The Rise of Vertical Forest Architecture

What if your office building was also a forest?

Imagine stepping out of a hotel lobby and instead of hitting a wall of glass and heat, you’re surrounded by ferns, climbing vines, and the sound of birds. In Singapore, that’s not a fantasy — it’s Tuesday.

Cities are getting hotter. Concrete absorbs heat, glass reflects it, and air conditioners pump more of it outside while cooling the inside. It’s a problem with no easy fix  unless you’re Singapore, which decided the answer was to just grow trees on everything.

The city-state has limited land, a tropical climate, and millions of people to house. So rather than spreading outward, it built upward. And rather than making those towers bare and glassy, it wrapped them in greenery. The result? A skyline that genuinely looks alive.

Take Oasia Hotel Downtown, designed by WOHA Architects. It’s wrapped in a red aluminium mesh that supports over 21 species of climbing plants. The whole façade is essentially a living wall. Remarkably, the building now has more green surface area than the plot of land it sits on so actually nature didn’t get displacon, it got amplified.

Then there’s PARKROYAL Collection Pickering, with sky gardens and waterfalls spilling across its terraces. It looks like someone planted a rainforest halfway up a hotel and just left it there. Which is, more or less, exactly what they did.

These buildings improve air quality, reduce urban heat, and support bird and insect life  all while functioning as hotels, offices, and homes.
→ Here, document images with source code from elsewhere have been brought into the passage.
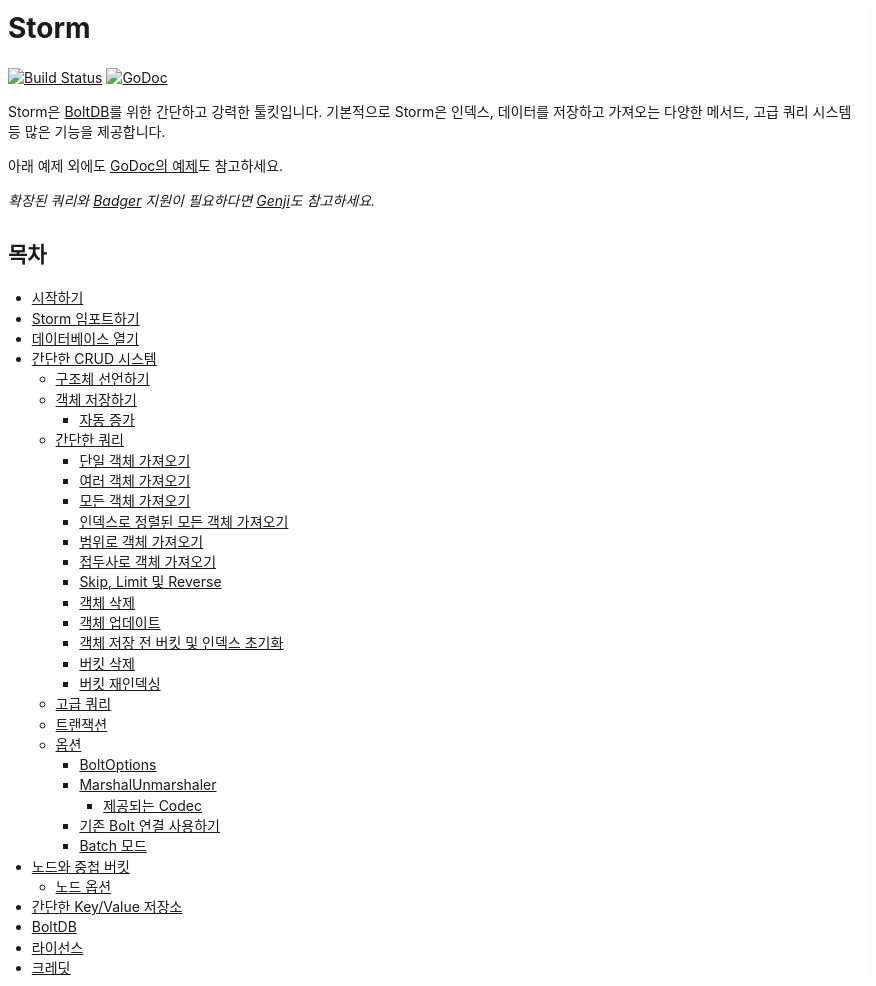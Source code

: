 # Storm

[![Build Status](https://travis-ci.org/asdine/storm.svg)](https://travis-ci.org/asdine/storm)
[![GoDoc](https://godoc.org/github.com/asdine/storm?status.svg)](https://godoc.org/github.com/asdine/storm)

Storm은 [BoltDB](https://github.com/coreos/bbolt)를 위한 간단하고 강력한 툴킷입니다. 기본적으로 Storm은 인덱스, 데이터를 저장하고 가져오는 다양한 메서드, 고급 쿼리 시스템 등 많은 기능을 제공합니다.

아래 예제 외에도 [GoDoc의 예제](https://godoc.org/github.com/asdine/storm#pkg-examples)도 참고하세요.

_확장된 쿼리와 [Badger](https://github.com/dgraph-io/badger) 지원이 필요하다면 [Genji](https://github.com/asdine/genji)도 참고하세요._

## 목차

- [시작하기](#getting-started)
- [Storm 임포트하기](#import-storm)
- [데이터베이스 열기](#open-a-database)
- [간단한 CRUD 시스템](#simple-crud-system)
  - [구조체 선언하기](#declare-your-structures)
  - [객체 저장하기](#save-your-object)
    - [자동 증가](#auto-increment)
  - [간단한 쿼리](#simple-queries)
    - [단일 객체 가져오기](#fetch-one-object)
    - [여러 객체 가져오기](#fetch-multiple-objects)
    - [모든 객체 가져오기](#fetch-all-objects)
    - [인덱스로 정렬된 모든 객체 가져오기](#fetch-all-objects-sorted-by-index)
    - [범위로 객체 가져오기](#fetch-a-range-of-objects)
    - [접두사로 객체 가져오기](#fetch-objects-by-prefix)
    - [Skip, Limit 및 Reverse](#skip-limit-and-reverse)
    - [객체 삭제](#delete-an-object)
    - [객체 업데이트](#update-an-object)
    - [객체 저장 전 버킷 및 인덱스 초기화](#initialize-buckets-and-indexes-before-saving-an-object)
    - [버킷 삭제](#drop-a-bucket)
    - [버킷 재인덱싱](#re-index-a-bucket)
  - [고급 쿼리](#advanced-queries)
  - [트랜잭션](#transactions)
  - [옵션](#options)
    - [BoltOptions](#boltoptions)
    - [MarshalUnmarshaler](#marshalunmarshaler)
      - [제공되는 Codec](#provided-codecs)
    - [기존 Bolt 연결 사용하기](#use-existing-bolt-connection)
    - [Batch 모드](#batch-mode)
- [노드와 중첩 버킷](#nodes-and-nested-buckets)
  - [노드 옵션](#node-options)
- [간단한 Key/Value 저장소](#simple-keyvalue-store)
- [BoltDB](#boltdb)
- [라이선스](#license)
- [크레딧](#credits)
This isn’t just aesthetics. Vegetation naturally cools buildings by blocking direct sunlight and releasing moisture into the air , a process called evapotranspiration. Singapore’s Building and Construction Authority says green buildings like these use up to 30% less energy than conventional ones. That’s not a small number.

Singapore has backed all of this with real policy. Its Green Mark certification scheme makes sustainable design a requirement, not a bonus. And its “City in Nature” vision has turned vertical greenery from an architectural novelty into a standard expectation.

The idea is catching on iin India, it’s taking a very different, arguably more radical form. Vinu Daniel of Wallmakers, a Kerala-based architecture firm, has spent years doing something the big glass towers of Singapore would never dare: building with mud, waste, and whatever the land already offers. His structures grow from the earth rather than being imposed on it. Where Singapore’s vertical forests are policy-engineered solutions, Vinu Daniel’s work is almost instinctive , architecture that treats nature not as decoration but as the entire point.

Could other cities do the same? Possibly though Singapore’s tropical climate makes plants grow year-round in a way that London or Delhi cannot easily replicate. Maintaining a living façade is also expensive and technically demanding. These are real challenges.

But the core idea remains that a building can give back more nature than it takes away.